Sánchez laughed but then more seriously said, “I really don’t know” when asked when he’ll finally be confident enough to face the cameras without the Yankees’ interpreter Marlon Abreu.
Translating the Game
A former member of the Yankees’ IT staff, the Dominican-born Abreu became a clubhouse fixture when Major League Baseball mandated each team add an interpreter in 2016. The industry has the Yankees to thank for that: after watching Michael Pineda struggle to explain himself in English after being caught using pine tar on his neck in 2014, Carlos Beltran, a Yankees teammate at the time, went on a crusade to make interpreters mandatory. That became a reality throughout the majors two years later.
Abreu now offers varying levels of assistance to Spanish-speaking players. He does full translations for Chapman, Sánchez and Miguel Andujar, leaves Severino on his own and stands at the ready in case the Venezuelan-born Gleyber Torres needs help with a missing word in English.
Torres, though, seems determined to achieve total independence. On a recent MLB Network interview, Torres wore a headset near the Yankees dugout and spoke to a panel of experts from the network’s headquarters in Secaucus NJ. The rookie star handled every question in English and, although his vocabulary is a work in progress, answered entirely in English, as well.
“That took guts, because it’s not easy when you’re standing there by yourself,” said reliever Dellin Betances, the Washington Heights native of Dominican parents. “It’s not like you’re in the clubhouse with a lot of people around you who can help. (Torres) was by himself so that shows you how confident he is.”
Language Moves
Such self-assurance is one of youth’s dividends. Torres is only 21, only a year older than Severino when he finally had his epiphany. He insisted he wasn’t nervous speaking to a national audience because, “if I was, I wouldn’t have been able to answer the questions.”
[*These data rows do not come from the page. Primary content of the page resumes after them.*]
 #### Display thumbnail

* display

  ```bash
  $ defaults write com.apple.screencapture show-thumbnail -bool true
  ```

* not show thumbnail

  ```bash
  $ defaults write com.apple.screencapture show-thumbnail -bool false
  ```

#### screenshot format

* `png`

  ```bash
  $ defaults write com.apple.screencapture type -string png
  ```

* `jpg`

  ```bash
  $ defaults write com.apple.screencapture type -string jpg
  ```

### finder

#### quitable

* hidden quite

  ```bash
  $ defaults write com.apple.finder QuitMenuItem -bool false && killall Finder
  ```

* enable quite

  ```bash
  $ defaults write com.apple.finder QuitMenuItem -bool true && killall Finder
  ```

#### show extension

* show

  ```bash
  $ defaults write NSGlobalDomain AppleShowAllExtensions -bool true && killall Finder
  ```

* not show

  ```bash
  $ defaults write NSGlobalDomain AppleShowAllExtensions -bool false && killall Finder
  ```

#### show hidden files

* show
But age, nationality and education levels aren’t necessarily predictors of acquired fluency. Abreu likes to say, “learning a language is like dancing.”
In other words, some can, some can’t. It’s that simple. But not everyone is that tolerant.
Mariano Rivera, a Panamanian native who was bilingual by his rookie year in 1995, believed every Latino should be fluent in English upon his arrival in the big leagues. He was critical of Orlando Hernandez, who like Chapman, came to the U.S from Cuba without an extensive background in English or years in the minor leagues like those who come from other Latin American countries.
“If you play here, you have to speak the language that’s spoken here,” Rivera said. “There’s no excuse.”
Of course this is hardly a new campaign: owners and players decided in the 1977 Basic Agreement to offer English-as-second-language courses as long as one player required such assistance. The effort has expanded to the minor league levels, where night classes are offered to newly-drafted prospects who arrive in the U.S. with no command of English. The Yankees have academies in both the Dominican Republic and Tampa, Fla., where not only are language classes taught, but tutorials on cooking and life skills as well.
That’s no small hurdle for non-English speakers. The Puerto Rican-born Beltran recalls his early days in the Royals system, when he knew so little English his trips to fast food restaurants became a game of chance.
“I’d stand in line behind someone and wait for them to order,” he said. “If I liked what they’d chosen, I’d say ‘Same.’ If I didn’t like it, I’d go to the back of the line and stand behind someone else.”
Classes and television programs aside, the best education still comes from the clubhouse with American teammates. Betances, who was born in Washington Heights and is fully bilingual, has seen progress over the years, especially with Torres in 2018, thanks to the patience of those who wear the same uniform.
“It’s not a big deal to make a mistake with your teammate, no one is going to look at you funny,” Betances said. “You can also say, ‘how do you say this or that in English?’ and not be worried how it sounds. It comes slowly. You have to be patient. But the goal for everyone is to someday get there.”